Messenger RNA Quality Control in Aging and Age-Related Disease
If the activities of a cell appear precisely engineered and highly efficient, it is because every layer of cellular activity is monitored by some form of quality control mechanism. A cell is a collection of molecules moving at incredible speeds, where every possible collision happens countless times per second. All of the damaging, unwanted reactions that can occur between molecular structures in the cell do in fact happen constantly. Breakage happens constantly. Manufacture of new structures produces flawed outcomes constantly. But all of these issues are cleaned up as they occur. The processes of quality control and maintenance that undertake this cleanup work are collectively vital to cell health and cell function.

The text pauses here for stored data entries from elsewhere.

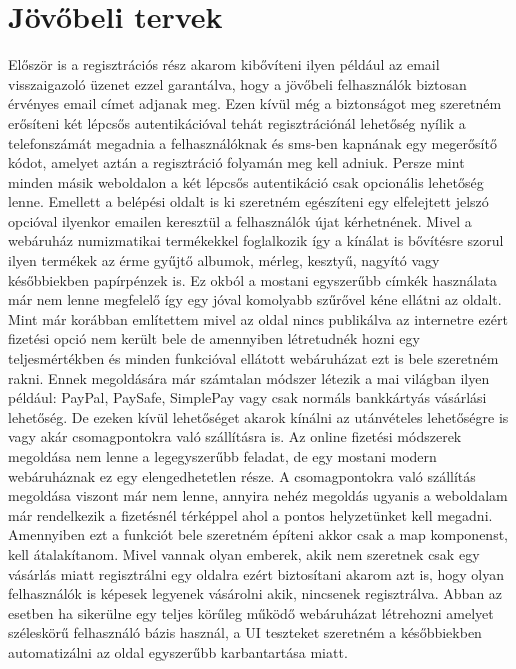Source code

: \section{Jövőbeli tervek}
Először is a regisztrációs rész akarom kibővíteni ilyen például az email visszaigazoló üzenet ezzel garantálva, hogy a jövőbeli felhasználók biztosan érvényes email címet adjanak meg. Ezen kívül még a biztonságot meg szeretném erősíteni két lépcsős autentikációval tehát regisztrációnál lehetőség nyílik a telefonszámát megadnia a felhasználóknak és sms-ben kapnának egy megerősítő kódot, amelyet aztán a regisztráció folyamán meg kell adniuk. Persze mint minden másik weboldalon a két lépcsős autentikáció csak opcionális lehetőség lenne. Emellett a belépési oldalt is ki szeretném egészíteni egy elfelejtett jelszó opcióval ilyenkor emailen keresztül a felhasználók újat kérhetnének. Mivel a webáruház numizmatikai termékekkel foglalkozik így a kínálat is bővítésre szorul ilyen termékek az érme gyűjtő albumok, mérleg, kesztyű, nagyító vagy későbbiekben papírpénzek is. Ez okból a mostani egyszerűbb címkék használata már nem lenne megfelelő így egy jóval komolyabb szűrővel kéne ellátni az oldalt. Mint már korábban említettem mivel az oldal nincs publikálva az internetre ezért fizetési opció nem került bele de amennyiben létretudnék hozni egy teljesmértékben és minden funkcióval ellátott webáruházat ezt is bele szeretném rakni. Ennek megoldására már számtalan módszer létezik a mai világban ilyen például: PayPal, PaySafe, SimplePay vagy csak normáls bankkártyás vásárlási lehetőség. De ezeken kívül lehetőséget akarok kínálni az utánvételes lehetőségre is vagy akár csomagpontokra való szállításra is. Az online fizetési módszerek megoldása nem lenne a legegyszerűbb feladat, de egy mostani modern webáruháznak ez egy elengedhetetlen része. A csomagpontokra való szállítás megoldása viszont már nem lenne, annyira nehéz megoldás ugyanis a weboldalam már rendelkezik a fizetésnél térképpel ahol a pontos helyzetünket kell megadni. Amennyiben ezt a funkciót bele szeretném építeni akkor csak a map komponenst, kell átalakítanom. Mivel vannak olyan emberek, akik nem szeretnek csak egy vásárlás miatt regisztrálni egy oldalra ezért biztosítani akarom azt is, hogy olyan felhasználók is képesek legyenek vásárolni akik, nincsenek regisztrálva. Abban az esetben ha sikerülne egy teljes körűleg működő webáruházat létrehozni amelyet széleskörű felhasználó bázis használ, a UI teszteket szeretném a későbbiekben automatizálni az oldal egyszerűbb karbantartása miatt.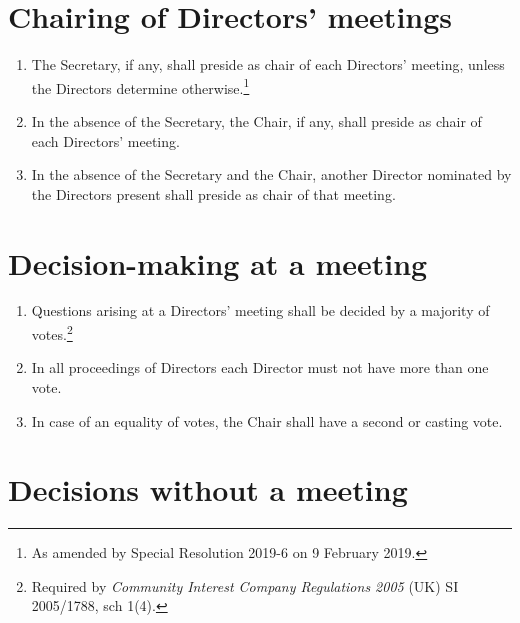\documentclass[a4paper,12pt]{article}
\begin{document}
\section{Chairing of Directors' meetings}

\begin{enumerate}
  \item The Secretary, if any, shall preside as chair of each Directors' meeting, unless the Directors determine otherwise.\footnote{\label{sr2019-6}As amended by Special Resolution 2019-6 on 9 February 2019.}
  \item In the absence of the Secretary, the Chair, if any, shall preside as chair of each Directors' meeting.\footnotemark[\ref{sr2019-6}]
  \item In the absence of the Secretary and the Chair, another Director nominated by the Directors present shall preside as chair of that meeting.\footnotemark[\ref{sr2019-6}]
\end{enumerate}

\section{Decision-making at a meeting}

\begin{enumerate}
  \item Questions arising at a Directors' meeting shall be decided by a majority of votes.\footnote{\label{meetingdecision1}Required by \textit{Community Interest Company Regulations 2005} (UK) SI 2005/1788, sch 1(4).}
  \item In all proceedings of Directors each Director must not have more than one vote.\footnotemark[\ref{meetingdecision1}]
  \item In case of an equality of votes, the Chair shall have a second or casting vote.\footnotemark[\ref{meetingdecision1}]
\end{enumerate}

\section{Decisions without a meeting}
\end{document}
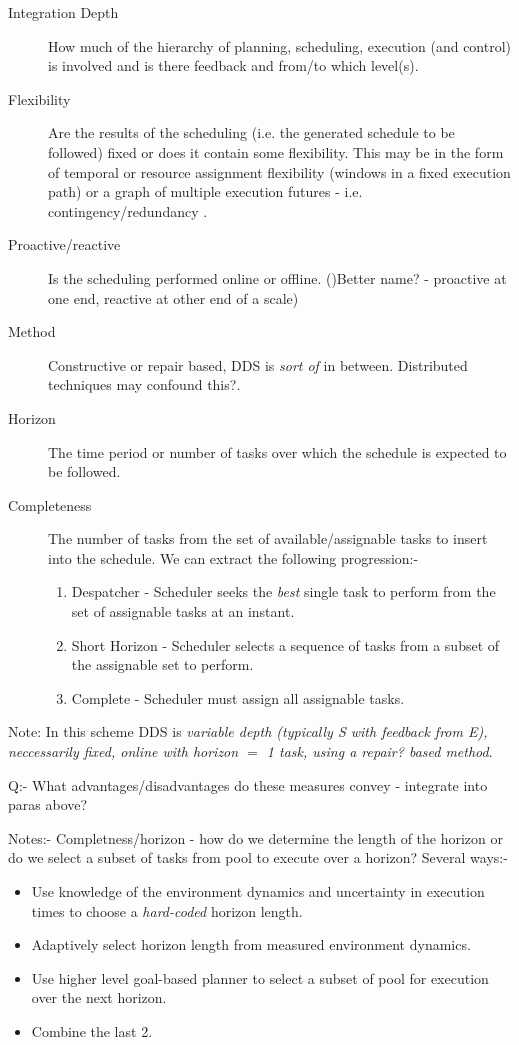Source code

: \begin{description}
\item[Integration Depth] How much of the hierarchy of planning, scheduling, execution (and control) is involved and is there feedback and from/to which level(s).
\item[Flexibility] Are the results of the scheduling (i.e. the generated schedule to be followed) fixed or does it contain some flexibility. This may be in the form of temporal or resource assignment flexibility (windows in a fixed execution path) or a graph of multiple execution futures - i.e. contingency/redundancy .
\item[Proactive/reactive] Is the scheduling performed online or offline. ()Better name? - proactive at one end, reactive at other end of a scale)
\item[Method] Constructive or repair based, DDS is \emph{sort of} in between. Distributed techniques may confound this?. 
\item[Horizon] The time period or number of tasks over which the schedule is expected to be followed.
\item[Completeness] The number of tasks from the set of available/assignable tasks to insert into the schedule.
We can extract the following progression:-
\begin{enumerate}
\item Despatcher - Scheduler seeks the \emph{best} single task to perform from the set of assignable tasks at an instant.
\item Short Horizon - Scheduler selects a sequence of tasks from a subset of the assignable set to perform.
\item Complete - Scheduler must assign all assignable tasks.
\end{enumerate}
\end{description}

Note: In this scheme DDS is \emph{variable depth (typically S with feedback from E), neccessarily fixed, online with horizon $=$ 1 task, using a repair? based method}. 

Q:- What advantages/disadvantages do these measures convey - integrate into paras above?

Notes:- Completness/horizon - how do we determine the length of the horizon or do we select a subset of tasks from pool to execute over a horizon? Several ways:-
\begin{itemize}
\item Use knowledge of the environment dynamics and uncertainty in execution times to choose a \emph{hard-coded} horizon length.
\item Adaptively select horizon length from measured environment dynamics.
\item Use higher level goal-based planner to select a subset of pool for execution over the next horizon.
\item Combine the last 2.
\end{itemize}


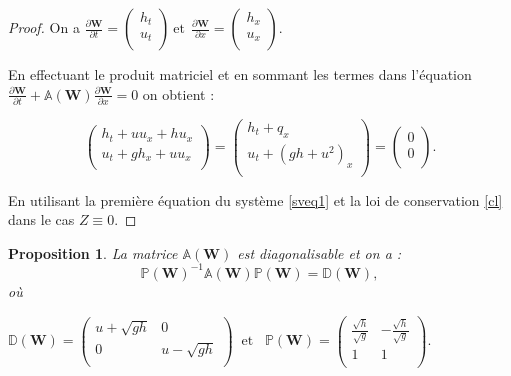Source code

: \documentclass[
11pt, %
francais, %
singlespacing, %
headsepline, %
f%
]{MastersDoctoralThesis} %
\newtheorem{prop}{Proposition}
\theoremstyle{definition}
\begin{document}
\begin{proof}

On a $\frac{\partial\textbf{W}}{\partial t}=\begin{pmatrix}
   h_{t} \\
    u_{t} \\
\end{pmatrix} ~\text{et} ~~ \frac{\partial\textbf{W}}{\partial x}=\begin{pmatrix}
   h_{x} \\
    u_{x} \\
\end{pmatrix}$.

En effectuant le produit matriciel et en sommant les termes dans l'équation  $ \frac{\partial \textbf{W}}{\partial t} +\mathbb{A}(\textbf{W}) \frac{\partial\textbf{W}}{\partial x} = 0 \label{ql} $ on obtient :

$$
\begin{pmatrix}
   h_{t} + uu_{x}+hu_{x}\\
    u_{t} + gh_{x}+uu_{x}\\
\end{pmatrix} = \begin{pmatrix}
h_{t} + q_{x} \\
u_{t} + (gh+u^{2})_{x}\\
\end{pmatrix} =
\begin{pmatrix}
0 \\
0\\
\end{pmatrix}.
$$

En utilisant la première équation du système \eqref{sveq1} et la loi de conservation \eqref{cl} dans le cas $Z\equiv 0$.

\end{proof}

\begin{prop}
La matrice $\mathbb{A}(\textbf{W})$ est diagonalisable et on a :
$$
\mathbb{P}(\textbf{W})^{-1}\mathbb{A}(\textbf{W})\mathbb{P}(\textbf{W})=\mathbb{D}(\textbf{W}),
$$
où 

\begin{center}

$\mathbb{D}(\textbf{W}) =\begin{pmatrix}
   u+\sqrt{gh} & 0  \\
   0 & u-\sqrt{gh}  \\
\end{pmatrix} \phantom{..} \text{et}\phantom{...} \mathbb{P}(\textbf{W}) =\begin{pmatrix}
   \frac{\sqrt{h}}{\sqrt{g}} & -\frac{\sqrt{h}}{\sqrt{g}} \\
   1 & 1  \\
\end{pmatrix}.
$
\end{center}

\end{prop}
\end{document}
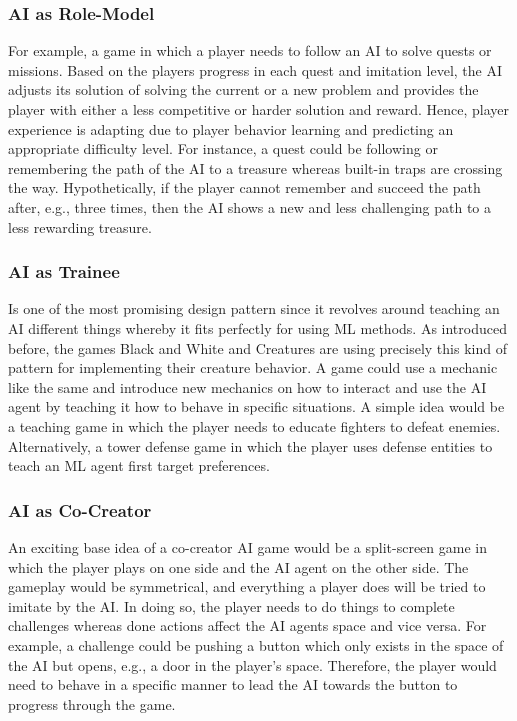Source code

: \documentclass[MGS,Master,english]{twbook}%
\begin{document}
\subsubsection{AI as Role-Model}
For example, a game in which a player needs to follow an AI to solve quests or missions. Based on the players progress in each quest and imitation level, the AI adjusts its solution of solving the current or a new problem and provides the player with either a less competitive or harder solution and reward. Hence, player experience is adapting due to player behavior learning and predicting an appropriate difficulty level. For instance, a quest could be following or remembering the path of the AI to a treasure whereas built-in traps are crossing the way. Hypothetically, if the player cannot remember and succeed the path after, e.g., three times, then the AI shows a new and less challenging path to a less rewarding treasure.

\subsubsection{AI as Trainee}
Is one of the most promising design pattern since it revolves around teaching an AI different things whereby it fits perfectly for using ML methods. As introduced before, the games Black and White and Creatures are using precisely this kind of pattern for implementing their creature behavior. A game could use a mechanic like the same and introduce new mechanics on how to interact and use the AI agent by teaching it how to behave in specific situations. A simple idea would be a teaching game in which the player needs to educate fighters to defeat enemies. Alternatively, a tower defense game in which the player uses defense entities to teach an ML agent first target preferences.
	
\subsubsection{AI as Co-Creator}
An exciting base idea of a co-creator AI game would be a split-screen game in which the player plays on one side and the AI agent on the other side. The gameplay would be symmetrical, and everything a player does will be tried to imitate by the AI. In doing so, the player needs to do things to complete challenges whereas done actions affect the AI agents space and vice versa. For example, a challenge could be pushing a button which only exists in the space of the AI but opens, e.g., a door in the player's space. Therefore, the player would need to behave in a specific manner to lead the AI towards the button to progress through the game.
\end{document}
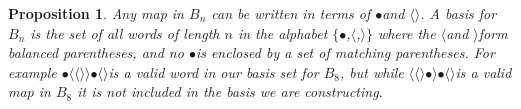 \documentclass[11pt]{article} %
\newcommand{\lcap}{\boldmath$\langle$\unboldmath}
\newcommand{\rcap}{\boldmath$\rangle$\unboldmath}
\newcommand{\dotmap}{$\bullet$}
\begin{document}
\newtheorem*{proposition}{Proposition}
\begin{proposition}
Any map in $B_n$ can be written in terms of \dotmap\hspace{1mm}and \lcap\rcap. A basis for $B_n$ is the set of all words of length $n$ in the alphabet $\{$\dotmap,\lcap,\rcap$\}$ where the \lcap\hspace{1mm}and \rcap\hspace{1mm}form balanced parentheses, and no \dotmap\hspace{1.25mm}is enclosed by a set of matching parentheses.  For example \dotmap\lcap\lcap\rcap\rcap\dotmap\lcap\rcap\hspace{1mm}is a valid word in our basis set for $B_8$, but while \lcap\lcap\rcap\dotmap\rcap\dotmap\lcap\rcap\hspace{1mm}is a valid map in $B_8$ it is not included in the basis we are constructing.
\end{proposition}
\end{document}
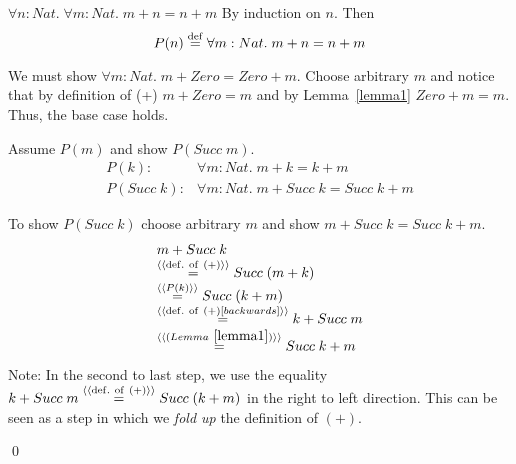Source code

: \documentclass[11pt]{article}
\newcommand{\s}{{Succ\;}}
\begin{document}
\begin{theorem} $\forall{}n: Nat.\; \forall {} m: Nat .\; m + n = n + m $
\Proof By induction on $n$. Then \[P(n)\;{\stackrel{\rm def}{=}}\; \forall {} m: Nat .\; m + n = n + m \] 



\CASE[$P(Zero)$] We must show $\forall {} m: Nat .\; m + Zero = Zero + m
$. Choose arbitrary $m$ and notice that by definition of (+) $m + Zero = m$ and
by Lemma~\ref{lemma1} $Zero + m = m$.  Thus, the base case holds.



\CASE[$P(\s m)$] Assume $P(m)$ and show $P(\s m)$.
\[\begin{array}{rl}
P(k) :&  \forall {} m: Nat .\; m + k = k + m \\
P(\s k):&  \forall {} m: Nat .\; m + \s k = \s k + m  
\end{array}\]

To show $P(\s k)$ choose arbitrary $m$ and show $m + \s k = \s k + m$.
\[\begin{array}{l}
m + \s k \\
\byDef{(+)} \s (m + k)  \\
\byEq{P(k)} \s(k + m) \\
\byDef{(+)[backwards]} k + \s m  \\
\byEq{(Lemma~{\ref{lemma1}})} \s k + m\\
\end{array}\]
Note: In the second to last step, we use the equality $ k + \s m \byDef{(+)}
\s(k + m)$ in the right to left direction. This can be seen as a step in which
we {\em{fold up}} the definition of $(+)$.

\qed
\end{theorem}
\end{document}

Messenger RNA is manufactured as the first stage of gene expression. The transcriptional machinery of the cell nucleus assembles messenger RNA molecules based on their genetic blueprints before sending them off to be translated into proteins. Following the remarks above, many flawed messenger RNA molecules result from the constant transcriptional activity in the cell nucleus and must be dealt with by a layer of messenger RNA quality control. As is the case for most of the processes involved in gene expression, this quality control is fairly well understood by the research community, likely becomes meaningfully less effective with advancing age, but measuring specific aspects of this quality control process can be challenging, leading to debate.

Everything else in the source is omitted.